=== What you will do ===
Only the closing stretch of the material belongs in the answer: the line containing "(P0 only) |" and every line after it, copied exactly.

=== Extracted data ===
##############################

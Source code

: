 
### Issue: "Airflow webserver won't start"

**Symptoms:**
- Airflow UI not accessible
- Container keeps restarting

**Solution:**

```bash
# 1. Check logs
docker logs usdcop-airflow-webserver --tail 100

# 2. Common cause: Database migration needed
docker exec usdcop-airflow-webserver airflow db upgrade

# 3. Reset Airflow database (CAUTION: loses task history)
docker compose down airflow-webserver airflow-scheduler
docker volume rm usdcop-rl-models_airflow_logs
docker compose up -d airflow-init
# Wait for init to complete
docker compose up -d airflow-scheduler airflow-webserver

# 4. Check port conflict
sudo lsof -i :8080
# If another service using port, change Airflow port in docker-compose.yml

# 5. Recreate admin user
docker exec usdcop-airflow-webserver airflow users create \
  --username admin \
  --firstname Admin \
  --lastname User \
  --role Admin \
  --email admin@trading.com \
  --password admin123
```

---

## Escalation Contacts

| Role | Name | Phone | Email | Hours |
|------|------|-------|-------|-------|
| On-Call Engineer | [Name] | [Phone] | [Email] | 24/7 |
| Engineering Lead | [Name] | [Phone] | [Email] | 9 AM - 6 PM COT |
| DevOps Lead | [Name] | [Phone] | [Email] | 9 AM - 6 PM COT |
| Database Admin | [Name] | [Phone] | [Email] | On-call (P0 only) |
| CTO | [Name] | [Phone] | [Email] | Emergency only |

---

##############################

=== Answer space ===
| Database Admin | [Name] | [Phone] | [Email] | On-call (P0 only) |
| CTO | [Name] | [Phone] | [Email] | Emergency only |

---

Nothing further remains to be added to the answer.